**Task prompt**
Your answer must be an exact copy of the records, minus any pictures.

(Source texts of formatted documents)
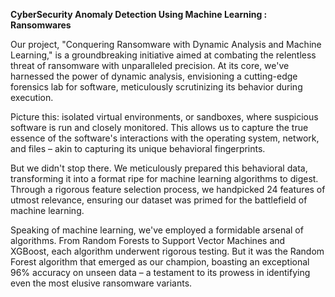 **CyberSecurity Anomaly Detection Using Machine Learning : Ransomwares**

  Our project, "Conquering Ransomware with Dynamic Analysis and Machine Learning," is a groundbreaking initiative aimed at combating the relentless threat of ransomware with unparalleled precision. At its core, we've harnessed the power of dynamic analysis, envisioning a cutting-edge forensics lab for software, meticulously scrutinizing its behavior during execution.

  Picture this: isolated virtual environments, or sandboxes, where suspicious software is run and closely monitored. This allows us to capture the true essence of the software's interactions with the operating system, network, and files – akin to capturing its unique behavioral fingerprints.

  But we didn't stop there. We meticulously prepared this behavioral data, transforming it into a format ripe for machine learning algorithms to digest. Through a rigorous feature selection process, we handpicked 24 features of utmost relevance, ensuring our dataset was primed for the battlefield of machine learning.

  Speaking of machine learning, we've employed a formidable arsenal of algorithms. From Random Forests to Support Vector Machines and XGBoost, each algorithm underwent rigorous testing. But it was the Random Forest algorithm that emerged as our champion, boasting an exceptional 96% accuracy on unseen data – a testament to its prowess in identifying even the most elusive ransomware variants.
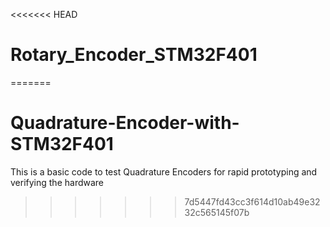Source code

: <<<<<<< HEAD
# Rotary_Encoder_STM32F401
=======
# Quadrature-Encoder-with-STM32F401
This is a basic code to test Quadrature Encoders for rapid prototyping and verifying the hardware 
>>>>>>> 7d5447fd43cc3f614d10ab49e3232c565145f07b
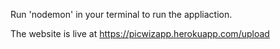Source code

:Run 'nodemon' in your terminal to run the appliaction.

The website is live at https://picwizapp.herokuapp.com/upload
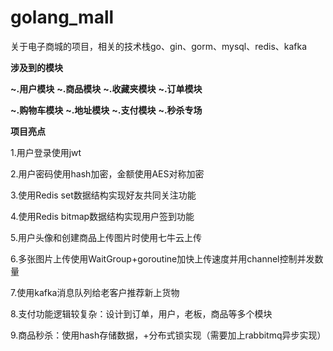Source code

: # golang_mall
关于电子商城的项目，相关的技术栈go、gin、gorm、mysql、redis、kafka

**涉及到的模块**

**~.用户模块**
**~.商品模块**
**~.收藏夹模块**
**~.订单模块**

**~.购物车模块**
**~.地址模块**
**~.支付模块**
**~.秒杀专场**

**项目亮点**

1.用户登录使用jwt

2.用户密码使用hash加密，金额使用AES对称加密

3.使用Redis set数据结构实现好友共同关注功能

4.使用Redis bitmap数据结构实现用户签到功能

5.用户头像和创建商品上传图片时使用七牛云上传

6.多张图片上传使用WaitGroup+goroutine加快上传速度并用channel控制并发数量

7.使用kafka消息队列给老客户推荐新上货物

8.支付功能逻辑较复杂：设计到订单，用户，老板，商品等多个模块

9.商品秒杀：使用hash存储数据，+分布式锁实现（需要加上rabbitmq异步实现）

**Exercise result**
 **CyberSecurity Anomaly Detection Using Machine Learning : Ransomwares**

  Our project, "Conquering Ransomware with Dynamic Analysis and Machine Learning," is a groundbreaking initiative aimed at combating the relentless threat of ransomware with unparalleled precision. At its core, we've harnessed the power of dynamic analysis, envisioning a cutting-edge forensics lab for software, meticulously scrutinizing its behavior during execution.

  Picture this: isolated virtual environments, or sandboxes, where suspicious software is run and closely monitored. This allows us to capture the true essence of the software's interactions with the operating system, network, and files – akin to capturing its unique behavioral fingerprints.

  But we didn't stop there. We meticulously prepared this behavioral data, transforming it into a format ripe for machine learning algorithms to digest. Through a rigorous feature selection process, we handpicked 24 features of utmost relevance, ensuring our dataset was primed for the battlefield of machine learning.

  Speaking of machine learning, we've employed a formidable arsenal of algorithms. From Random Forests to Support Vector Machines and XGBoost, each algorithm underwent rigorous testing. But it was the Random Forest algorithm that emerged as our champion, boasting an exceptional 96% accuracy on unseen data – a testament to its prowess in identifying even the most elusive ransomware variants.
Source code

: <<<<<<< HEAD
# Rotary_Encoder_STM32F401
=======
# Quadrature-Encoder-with-STM32F401
This is a basic code to test Quadrature Encoders for rapid prototyping and verifying the hardware 
>>>>>>> 7d5447fd43cc3f614d10ab49e3232c565145f07b
Source code

:Run 'nodemon' in your terminal to run the appliaction.

The website is live at https://picwizapp.herokuapp.com/upload
Source code

: # golang_mall
关于电子商城的项目，相关的技术栈go、gin、gorm、mysql、redis、kafka

**涉及到的模块**

**~.用户模块**
**~.商品模块**
**~.收藏夹模块**
**~.订单模块**

**~.购物车模块**
**~.地址模块**
**~.支付模块**
**~.秒杀专场**

**项目亮点**

1.用户登录使用jwt

2.用户密码使用hash加密，金额使用AES对称加密

3.使用Redis set数据结构实现好友共同关注功能

4.使用Redis bitmap数据结构实现用户签到功能

5.用户头像和创建商品上传图片时使用七牛云上传

6.多张图片上传使用WaitGroup+goroutine加快上传速度并用channel控制并发数量

7.使用kafka消息队列给老客户推荐新上货物

8.支付功能逻辑较复杂：设计到订单，用户，老板，商品等多个模块

9.商品秒杀：使用hash存储数据，+分布式锁实现（需要加上rabbitmq异步实现）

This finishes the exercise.